This discipline is distinguished from art criticism, which is concerned with placing a relative artistic "value" on individual works with respect to others of generally comparable style, or giving sanction to an entire style or movement; and art theory, which is concerned with the fundamental nature of art and is related more to aesthetics and determination of the essence of beauty and artistic appeal.

Art history is technically not these things. Art history answers the questions, "How did the artist come to create his or her work?" "Who were his or her patrons? His or her teachers? His or her disciples?" "What historical forces shaped the artist's oeuvre, and how did he or she and his or her creation in turn affect the course of events, artistic, political and social?"

Art history (also called history of art) is a term which encompasses several different methods of studying the visual arts; in its most common usage it refers to the academic study of works of art and architecture. The definition is, however, wide-ranging, and some aspects of the discipline overlap with art criticism and art theory, as noted above, and as is demonstrated by Ernst Gombrich's observation that "the field of art history [is] much like Caesar's Gaul, divided into three parts inhabited by three different, though not necessarily hostile tribes: the connoisseurs, the critics and the academic art historians".[1] Works of criticism or of theory have frequently been the pivots around which the understanding of art history has turned.

Definition

Art history is a relatively new academic enterprise. Whereas the analysis of historical trends in, for example, politics, literature, and the sciences, benefits from the clarity and portability of the written word, a true art history relies on faithful reproductions of artworks as a springboard of discussion and study. Advances in photographic reproduction and printing techniques after World War II made this possible. Nevertheless the appreciation and study of the visual arts has intrigued man for millennia. The definition of art history reflects the dichotomy within art; i.e., art as history and in anthropological context; and art as a study in forms.

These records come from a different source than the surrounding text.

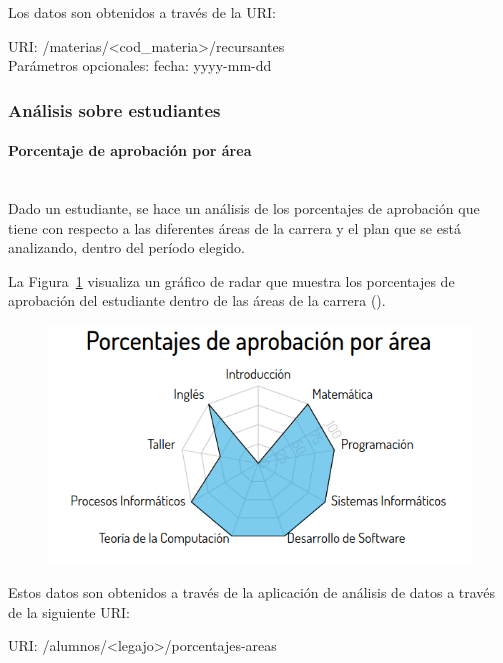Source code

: Los datos son obtenidos a través de la URI:

URI: /materias/<cod\_materia>/recursantes \\

Parámetros opcionales: fecha: yyyy-mm-dd


\subsubsection{Análisis sobre estudiantes}

\paragraph{Porcentaje de aprobación por área}\mbox{}\\

Dado un estudiante, se hace un análisis de los porcentajes de aprobación que tiene con respecto a las diferentes áreas de la carrera y el plan que se está analizando, dentro del período elegido.

La Figura~\ref{fig:sa-porcentaje-area} visualiza un gráfico de radar que muestra los porcentajes de aprobación del estudiante dentro de las áreas de la carrera ().

\begin{figure}[H]
  \centering
    \includegraphics[scale=0.4]{images/seguimiento-academico/sa-porcentajesarea.png}
  \label{fig:sa-porcentaje-area}
\end{figure}

Estos datos son obtenidos a través de la aplicación de análisis de datos a través de la siguiente URI:

URI: /alumnos/<legajo>/porcentajes-areas \\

The study of visual art can be approached through the following broad categories:

Contextualism is the approach whereby a work of art is examined in the context of its time; in a manner which respects its creator's motivations and imperatives; with consideration of the desires and prejudices of its patrons and sponsors; with a comparative analysis of themes and approaches of the creator's colleagues and teachers; and consideration of religious iconography and temporal symbolism. In short, this approach examines the work of art in the context of the world within which it was created.

In contrast, formalism, as the term suggests, approaches the artwork through an analysis of its form; that is, the creator's use of line, shape, color, texture, and composition. This approach examines how the artist uses a two-dimensional picture plane (or the three dimensions of sculptural or architectural space) to create his or her art. A formal analysis can further describe art as representational or non-representational; which answers the question, is the artist imitating an object or image found in nature? If so, it is representational. The closer the art hews to perfect imitation, the more the art is realistic. If the art is less imitation and more symbolism, or in an important way strives to capture nature's essence, rather than imitate it directly, the art is abstract. Impressionism is an example of a representational style that was not directly imitative, but strove to create an "impression" of nature. Of course, realism and abstraction exist on a continuum. If the work is not representational of nature, but an expression of the artist's feelings, longings and aspirations, or his or her search for ideals of beauty and form, the work is non-representational or a work of expressionism.[2]

Historical development

The ancient world

The earliest surviving writing on art that can be classified as art history are the passages in Pliny the Elder's Natural History concerning the development of Greek sculpture and painting. From them it is possible to trace the ideas of Xenokrates of Sicyon, a Greek sculptor who was perhaps the first art historian. As a result, Pliny's work, while mainly an encyclopaedia of the sciences, were disproportionately influential with respect to art from the Renaissance onwards, particularly the passages about the techniques used by the painter Apelles. Similar, though independent, developments occurred in 6th century China, where a canon of worthy artists was established by writers in the scholar-official class (who, being necessarily proficient in calligraphy, were artists themselves), and the Six Principles of Painting were formulated by Xie He.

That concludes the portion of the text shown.